I admitted not too long ago that I don’t really know much about watercoloring. I’m almost embarrassed to admit that considering how popular watercoloring is these days. I decided it was time to learn! I played around with some techniques recently and now I know five different ways to watercolor! I’m hoping to start making technique videos, and if so I will definitely share some of these techniques. Watercoloring is such a neat way to create unique backgrounds and accents for projects, I can tell it’s going to be a staple in my ‘technique toolbox’ for future projects.
Today I’m sharing some watercolor thank you cards that I made for a recent card swap with demonstrators on my team. Are you new to watercoloring? Here are some basics.
It’s best to use watercolor paper when you’re attempting to watercolor. It absorbs the excess water without bubbling up. When the paper dries it might curl, but it’s easy enough to flatten it out.
I made the watercolor portion of these cards by applying ink directly to a clear block. You can do this a number of ways: place the block directly on an ink pad, color the block using Stampin’ Write markers, or swirl color onto the block using ink refills.
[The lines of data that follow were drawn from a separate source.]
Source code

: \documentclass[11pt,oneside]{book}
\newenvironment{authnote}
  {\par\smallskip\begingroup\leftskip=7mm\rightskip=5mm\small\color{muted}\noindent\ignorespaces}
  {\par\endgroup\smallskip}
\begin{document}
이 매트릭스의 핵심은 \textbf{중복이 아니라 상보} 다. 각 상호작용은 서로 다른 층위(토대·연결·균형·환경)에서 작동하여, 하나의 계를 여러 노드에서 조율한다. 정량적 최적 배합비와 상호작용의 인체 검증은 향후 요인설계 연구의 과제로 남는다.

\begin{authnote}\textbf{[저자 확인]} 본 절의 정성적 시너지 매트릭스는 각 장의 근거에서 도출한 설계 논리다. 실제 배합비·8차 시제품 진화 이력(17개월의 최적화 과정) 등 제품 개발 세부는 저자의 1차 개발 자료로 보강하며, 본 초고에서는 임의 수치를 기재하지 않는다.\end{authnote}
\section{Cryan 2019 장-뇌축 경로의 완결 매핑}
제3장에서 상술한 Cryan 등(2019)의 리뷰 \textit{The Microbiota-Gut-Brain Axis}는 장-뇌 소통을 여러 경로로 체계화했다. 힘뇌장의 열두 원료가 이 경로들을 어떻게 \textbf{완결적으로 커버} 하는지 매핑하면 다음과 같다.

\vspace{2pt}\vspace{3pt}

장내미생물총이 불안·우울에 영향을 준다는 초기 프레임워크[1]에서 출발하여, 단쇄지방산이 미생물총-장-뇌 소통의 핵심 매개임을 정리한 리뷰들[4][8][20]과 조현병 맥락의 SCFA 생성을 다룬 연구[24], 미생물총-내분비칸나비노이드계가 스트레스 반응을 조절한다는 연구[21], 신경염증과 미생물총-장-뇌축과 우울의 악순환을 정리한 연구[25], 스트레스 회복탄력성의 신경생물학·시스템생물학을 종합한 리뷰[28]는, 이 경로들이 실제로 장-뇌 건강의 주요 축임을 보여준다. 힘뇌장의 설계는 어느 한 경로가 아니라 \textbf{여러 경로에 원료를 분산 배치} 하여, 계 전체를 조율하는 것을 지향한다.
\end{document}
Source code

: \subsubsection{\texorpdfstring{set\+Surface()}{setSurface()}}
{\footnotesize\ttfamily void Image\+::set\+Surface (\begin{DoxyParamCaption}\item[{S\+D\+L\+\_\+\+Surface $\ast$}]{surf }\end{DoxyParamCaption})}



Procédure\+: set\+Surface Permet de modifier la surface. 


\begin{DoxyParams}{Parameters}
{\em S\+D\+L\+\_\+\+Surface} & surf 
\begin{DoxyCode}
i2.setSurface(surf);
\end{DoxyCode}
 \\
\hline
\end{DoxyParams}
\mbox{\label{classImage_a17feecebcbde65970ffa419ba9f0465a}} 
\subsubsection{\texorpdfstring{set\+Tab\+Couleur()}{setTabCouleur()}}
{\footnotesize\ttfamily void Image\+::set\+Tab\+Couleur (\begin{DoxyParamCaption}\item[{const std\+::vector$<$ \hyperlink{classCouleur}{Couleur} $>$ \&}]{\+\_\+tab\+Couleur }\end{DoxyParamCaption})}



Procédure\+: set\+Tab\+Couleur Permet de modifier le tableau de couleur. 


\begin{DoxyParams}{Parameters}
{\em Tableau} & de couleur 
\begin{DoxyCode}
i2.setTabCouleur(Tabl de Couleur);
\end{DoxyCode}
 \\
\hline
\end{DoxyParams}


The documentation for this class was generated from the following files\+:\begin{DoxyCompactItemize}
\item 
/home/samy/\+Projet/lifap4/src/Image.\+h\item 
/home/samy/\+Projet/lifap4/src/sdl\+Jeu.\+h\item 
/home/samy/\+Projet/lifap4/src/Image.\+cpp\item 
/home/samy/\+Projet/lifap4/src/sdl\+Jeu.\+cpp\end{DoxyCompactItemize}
You will probably want to use a few colors to get the neat color blending effect. For these cards I used Bermuda Bay, Island Indigo and Night of Navy. Always apply the lightest of the colors first, so that you don’t end up with dark ink contaminating your lighter ink pads or markers.
After the ink is on the block, spritz the block with water using a Stampin’ Spritzer. I usually spray it 4-6 times for a larger sized block. Then, with a Stampin’ Pierce mat under your watercolor paper, apply the block directly to the paper and ‘stamp’ it. If your color doesn’t fully soak into the paper and you end up with white spots, you can decide whether you like that look or not. If you want the color covering the paper, just spritz your block a few more times and stamp again. I left the white spots for the card on the left but decided to restamp the one on the right so that the color fully absorbed into the paper.
I can’t wait to try out more color combinations using this technique. The sky is the limit!